WHAT MAKES THEM hot? How about a 5,700-unit development that sails through approvals without a peep of public dissent and promises to keep you busy for the next dozen years? Perhaps it's a free-trade agreement that floods the market with professional migrants for manufacturing, health care, and higher education jobs? Could it be a 147 percent jump in building permits compared with the same quarter last year? Or maybe the distinction of being one of the country's “best quirky cities” for active retirees or among the top 25 best places to do business, as proclaimed by two leading national magazines?
For St.
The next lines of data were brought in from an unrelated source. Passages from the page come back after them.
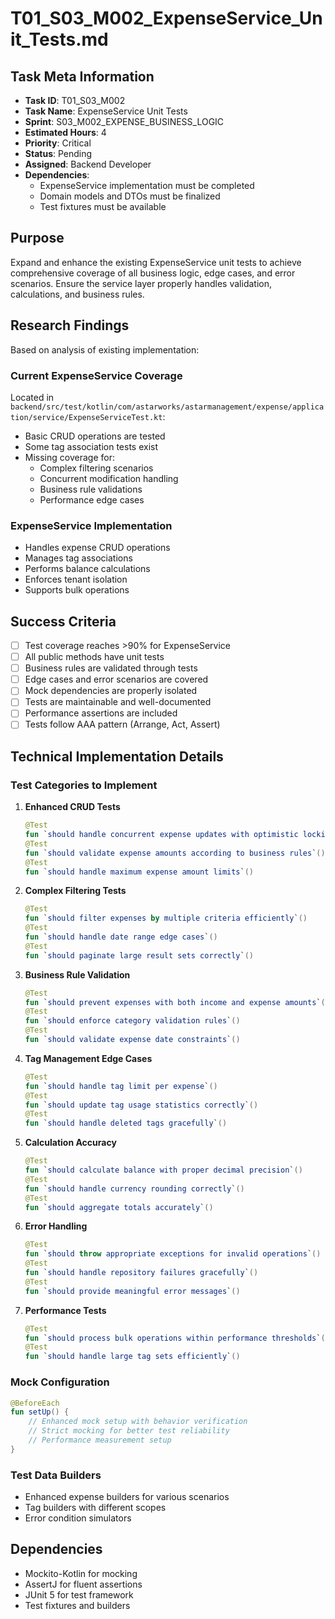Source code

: # T01_S03_M002_ExpenseService_Unit_Tests.md

## Task Meta Information
- **Task ID**: T01_S03_M002
- **Task Name**: ExpenseService Unit Tests
- **Sprint**: S03_M002_EXPENSE_BUSINESS_LOGIC
- **Estimated Hours**: 4
- **Priority**: Critical
- **Status**: Pending
- **Assigned**: Backend Developer
- **Dependencies**: 
  - ExpenseService implementation must be completed
  - Domain models and DTOs must be finalized
  - Test fixtures must be available

## Purpose
Expand and enhance the existing ExpenseService unit tests to achieve comprehensive coverage of all business logic, edge cases, and error scenarios. Ensure the service layer properly handles validation, calculations, and business rules.

## Research Findings
Based on analysis of existing implementation:

### Current ExpenseService Coverage
Located in `backend/src/test/kotlin/com/astarworks/astarmanagement/expense/application/service/ExpenseServiceTest.kt`:
- Basic CRUD operations are tested
- Some tag association tests exist
- Missing coverage for:
  - Complex filtering scenarios
  - Concurrent modification handling
  - Business rule validations
  - Performance edge cases

### ExpenseService Implementation
- Handles expense CRUD operations
- Manages tag associations
- Performs balance calculations
- Enforces tenant isolation
- Supports bulk operations

## Success Criteria
- [ ] Test coverage reaches >90% for ExpenseService
- [ ] All public methods have unit tests
- [ ] Business rules are validated through tests
- [ ] Edge cases and error scenarios are covered
- [ ] Mock dependencies are properly isolated
- [ ] Tests are maintainable and well-documented
- [ ] Performance assertions are included
- [ ] Tests follow AAA pattern (Arrange, Act, Assert)

## Technical Implementation Details

### Test Categories to Implement

1. **Enhanced CRUD Tests**
   ```kotlin
   @Test
   fun `should handle concurrent expense updates with optimistic locking`()
   @Test
   fun `should validate expense amounts according to business rules`()
   @Test
   fun `should handle maximum expense amount limits`()
   ```

2. **Complex Filtering Tests**
   ```kotlin
   @Test
   fun `should filter expenses by multiple criteria efficiently`()
   @Test
   fun `should handle date range edge cases`()
   @Test
   fun `should paginate large result sets correctly`()
   ```

3. **Business Rule Validation**
   ```kotlin
   @Test
   fun `should prevent expenses with both income and expense amounts`()
   @Test
   fun `should enforce category validation rules`()
   @Test
   fun `should validate expense date constraints`()
   ```

4. **Tag Management Edge Cases**
   ```kotlin
   @Test
   fun `should handle tag limit per expense`()
   @Test
   fun `should update tag usage statistics correctly`()
   @Test
   fun `should handle deleted tags gracefully`()
   ```

5. **Calculation Accuracy**
   ```kotlin
   @Test
   fun `should calculate balance with proper decimal precision`()
   @Test
   fun `should handle currency rounding correctly`()
   @Test
   fun `should aggregate totals accurately`()
   ```

6. **Error Handling**
   ```kotlin
   @Test
   fun `should throw appropriate exceptions for invalid operations`()
   @Test
   fun `should handle repository failures gracefully`()
   @Test
   fun `should provide meaningful error messages`()
   ```

7. **Performance Tests**
   ```kotlin
   @Test
   fun `should process bulk operations within performance thresholds`()
   @Test
   fun `should handle large tag sets efficiently`()
   ```

### Mock Configuration
```kotlin
@BeforeEach
fun setUp() {
    // Enhanced mock setup with behavior verification
    // Strict mocking for better test reliability
    // Performance measurement setup
}
```

### Test Data Builders
- Enhanced expense builders for various scenarios
- Tag builders with different scopes
- Error condition simulators

## Dependencies
- Mockito-Kotlin for mocking
- AssertJ for fluent assertions
- JUnit 5 for test framework
- Test fixtures and builders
Louis; McAllen, Texas; Daytona Beach, Fla.; and Reno, Nev., respectively, these and other factors are what's sustaining a more-than-healthy level of housing activity and earning the envy of other areas hoping to create or sustain a similar degree of hotness.
According to extensive and ongoing research conducted by Hanley Wood Market Intelligence (formerly the Meyers Group), these markets are among the strongest in the country when it comes to housing demand, employment growth, and other “hotness” factors. “We're booming right now,” says Marcy Alamia, executive officer of the Rio Grande Valley HBA, which serves McAllen and other surrounding, equally active communities in Texas' southern tip. “There are new subdivisions going up everywhere you turn.”
Even if your definition of what's hot differs from the statistical research and anecdotal accounts gathered about these four markets, there's no doubt that each of them offers a glimpse of what drives a healthy housing economy.